Exercise details -
Within the data that follows, how many lines carry the string "subsection"? Give the number alone.

Items listed in a dataset -
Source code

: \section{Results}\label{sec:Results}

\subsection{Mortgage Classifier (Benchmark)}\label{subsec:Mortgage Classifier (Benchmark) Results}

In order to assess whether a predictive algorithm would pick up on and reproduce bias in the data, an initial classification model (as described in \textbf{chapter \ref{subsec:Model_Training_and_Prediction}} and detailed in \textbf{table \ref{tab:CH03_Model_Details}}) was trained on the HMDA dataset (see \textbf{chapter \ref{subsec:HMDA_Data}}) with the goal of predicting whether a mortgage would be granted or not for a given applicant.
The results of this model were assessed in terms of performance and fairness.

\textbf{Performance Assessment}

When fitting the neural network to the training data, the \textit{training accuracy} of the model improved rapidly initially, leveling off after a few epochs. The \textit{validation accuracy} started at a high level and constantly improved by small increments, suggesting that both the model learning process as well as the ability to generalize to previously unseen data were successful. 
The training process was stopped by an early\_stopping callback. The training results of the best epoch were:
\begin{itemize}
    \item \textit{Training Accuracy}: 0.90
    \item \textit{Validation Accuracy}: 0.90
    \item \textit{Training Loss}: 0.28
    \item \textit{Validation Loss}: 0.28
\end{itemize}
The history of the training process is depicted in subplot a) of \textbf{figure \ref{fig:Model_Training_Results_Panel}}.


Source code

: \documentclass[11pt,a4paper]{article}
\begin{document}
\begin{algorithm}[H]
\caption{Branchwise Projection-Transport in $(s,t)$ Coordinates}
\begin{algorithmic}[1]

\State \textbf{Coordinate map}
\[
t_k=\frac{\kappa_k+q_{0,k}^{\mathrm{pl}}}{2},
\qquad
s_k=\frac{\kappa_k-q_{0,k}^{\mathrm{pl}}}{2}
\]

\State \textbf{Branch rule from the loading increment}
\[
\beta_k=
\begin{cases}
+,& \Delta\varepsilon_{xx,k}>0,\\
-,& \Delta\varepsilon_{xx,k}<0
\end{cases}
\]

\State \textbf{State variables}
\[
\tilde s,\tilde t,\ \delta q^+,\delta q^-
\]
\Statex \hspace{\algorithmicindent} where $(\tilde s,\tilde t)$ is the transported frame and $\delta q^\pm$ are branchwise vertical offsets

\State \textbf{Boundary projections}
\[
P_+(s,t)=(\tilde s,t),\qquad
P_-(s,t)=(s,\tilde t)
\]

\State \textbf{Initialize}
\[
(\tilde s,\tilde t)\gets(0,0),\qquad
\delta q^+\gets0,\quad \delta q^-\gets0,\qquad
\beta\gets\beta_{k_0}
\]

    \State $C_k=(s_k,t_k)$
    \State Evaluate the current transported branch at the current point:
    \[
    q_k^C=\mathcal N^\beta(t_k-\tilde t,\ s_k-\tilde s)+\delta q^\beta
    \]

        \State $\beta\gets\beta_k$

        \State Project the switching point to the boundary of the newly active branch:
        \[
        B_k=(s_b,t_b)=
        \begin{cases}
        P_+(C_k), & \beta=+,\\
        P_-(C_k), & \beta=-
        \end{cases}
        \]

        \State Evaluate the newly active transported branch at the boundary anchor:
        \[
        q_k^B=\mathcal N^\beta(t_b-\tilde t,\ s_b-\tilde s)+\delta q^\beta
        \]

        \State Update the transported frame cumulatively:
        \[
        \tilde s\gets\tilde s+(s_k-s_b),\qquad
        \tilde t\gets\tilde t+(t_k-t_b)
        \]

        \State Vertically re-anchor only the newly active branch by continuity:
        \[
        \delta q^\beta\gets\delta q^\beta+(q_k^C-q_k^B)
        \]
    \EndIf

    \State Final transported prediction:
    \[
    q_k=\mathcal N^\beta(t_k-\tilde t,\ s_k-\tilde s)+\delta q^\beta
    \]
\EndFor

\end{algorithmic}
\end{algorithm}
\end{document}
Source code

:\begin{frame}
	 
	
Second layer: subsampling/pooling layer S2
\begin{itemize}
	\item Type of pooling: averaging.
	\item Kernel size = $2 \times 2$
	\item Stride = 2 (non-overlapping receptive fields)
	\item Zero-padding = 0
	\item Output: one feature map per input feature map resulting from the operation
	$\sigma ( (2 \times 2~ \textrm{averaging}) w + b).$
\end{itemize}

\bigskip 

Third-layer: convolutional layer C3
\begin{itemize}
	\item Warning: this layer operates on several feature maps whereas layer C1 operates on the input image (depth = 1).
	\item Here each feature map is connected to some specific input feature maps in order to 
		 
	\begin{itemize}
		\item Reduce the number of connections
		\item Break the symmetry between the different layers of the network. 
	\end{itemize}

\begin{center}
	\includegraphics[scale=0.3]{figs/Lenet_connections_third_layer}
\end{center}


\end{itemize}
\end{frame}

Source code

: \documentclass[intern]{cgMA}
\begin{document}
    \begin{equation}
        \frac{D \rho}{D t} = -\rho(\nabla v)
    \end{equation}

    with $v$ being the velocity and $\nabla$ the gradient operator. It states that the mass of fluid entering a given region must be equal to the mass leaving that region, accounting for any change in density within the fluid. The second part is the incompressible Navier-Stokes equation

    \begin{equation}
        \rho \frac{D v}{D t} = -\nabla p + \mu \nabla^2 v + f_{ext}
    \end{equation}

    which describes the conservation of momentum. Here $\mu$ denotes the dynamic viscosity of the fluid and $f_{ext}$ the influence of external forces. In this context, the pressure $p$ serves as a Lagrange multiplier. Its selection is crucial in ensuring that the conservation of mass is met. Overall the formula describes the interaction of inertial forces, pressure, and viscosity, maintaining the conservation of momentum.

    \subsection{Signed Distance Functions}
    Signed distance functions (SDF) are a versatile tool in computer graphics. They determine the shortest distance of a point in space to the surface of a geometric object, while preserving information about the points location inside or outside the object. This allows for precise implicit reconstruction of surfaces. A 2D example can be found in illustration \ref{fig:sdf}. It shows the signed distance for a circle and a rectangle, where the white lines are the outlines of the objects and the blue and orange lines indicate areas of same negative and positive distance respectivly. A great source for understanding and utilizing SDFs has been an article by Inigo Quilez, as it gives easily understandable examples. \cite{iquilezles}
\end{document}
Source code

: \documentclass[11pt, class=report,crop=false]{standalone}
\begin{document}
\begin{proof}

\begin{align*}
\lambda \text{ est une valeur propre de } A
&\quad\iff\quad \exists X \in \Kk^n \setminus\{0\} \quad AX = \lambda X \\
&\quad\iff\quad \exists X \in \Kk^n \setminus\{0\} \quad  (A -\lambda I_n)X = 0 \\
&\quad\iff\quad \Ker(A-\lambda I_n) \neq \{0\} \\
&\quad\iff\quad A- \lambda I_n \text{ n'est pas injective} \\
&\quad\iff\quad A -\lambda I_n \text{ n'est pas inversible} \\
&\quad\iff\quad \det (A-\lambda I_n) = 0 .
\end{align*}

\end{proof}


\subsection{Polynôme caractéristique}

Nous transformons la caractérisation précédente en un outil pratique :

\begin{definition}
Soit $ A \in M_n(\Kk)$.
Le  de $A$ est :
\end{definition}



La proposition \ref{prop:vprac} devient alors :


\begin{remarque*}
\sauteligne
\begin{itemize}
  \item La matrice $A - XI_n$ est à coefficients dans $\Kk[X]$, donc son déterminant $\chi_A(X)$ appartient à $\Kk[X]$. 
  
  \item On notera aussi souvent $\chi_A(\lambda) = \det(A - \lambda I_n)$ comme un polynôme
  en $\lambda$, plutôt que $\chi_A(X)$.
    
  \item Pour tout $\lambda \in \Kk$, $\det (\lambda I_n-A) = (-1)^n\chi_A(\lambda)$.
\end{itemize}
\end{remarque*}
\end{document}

Task result -
3